ASSIGNED TASK — Scan the entries below and count the lines holding the string "DelapenaGabriel". Supply only the number.

DATA PROVIDED Block Start

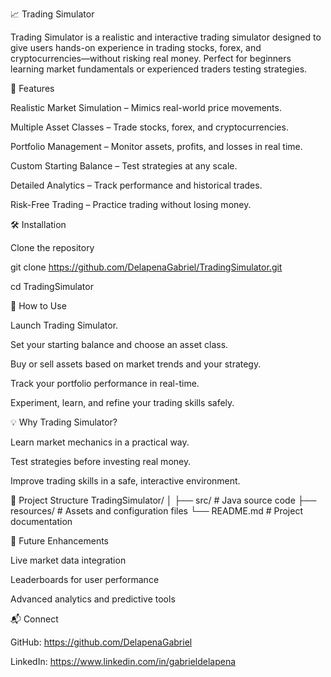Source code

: 📈 Trading Simulator

Trading Simulator is a realistic and interactive trading simulator designed to give users hands-on experience in trading stocks, forex, and cryptocurrencies—without risking real money. Perfect for beginners learning market fundamentals or experienced traders testing strategies.

🔹 Features

Realistic Market Simulation – Mimics real-world price movements.

Multiple Asset Classes – Trade stocks, forex, and cryptocurrencies.

Portfolio Management – Monitor assets, profits, and losses in real time.

Custom Starting Balance – Test strategies at any scale.

Detailed Analytics – Track performance and historical trades.

Risk-Free Trading – Practice trading without losing money.

🛠 Installation

Clone the repository

git clone https://github.com/DelapenaGabriel/TradingSimulator.git

cd TradingSimulator


🎯 How to Use

Launch Trading Simulator.

Set your starting balance and choose an asset class.

Buy or sell assets based on market trends and your strategy.

Track your portfolio performance in real-time.

Experiment, learn, and refine your trading skills safely.

💡 Why Trading Simulator?

Learn market mechanics in a practical way.

Test strategies before investing real money.

Improve trading skills in a safe, interactive environment.

📂 Project Structure
TradingSimulator/
│
├── src/            # Java source code
├── resources/      # Assets and configuration files
└── README.md       # Project documentation

🚀 Future Enhancements

Live market data integration

Leaderboards for user performance

Advanced analytics and predictive tools


📬 Connect

GitHub: https://github.com/DelapenaGabriel

LinkedIn: https://www.linkedin.com/in/gabrieldelapena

DATA PROVIDED Block End

ANSWER SPACE — 2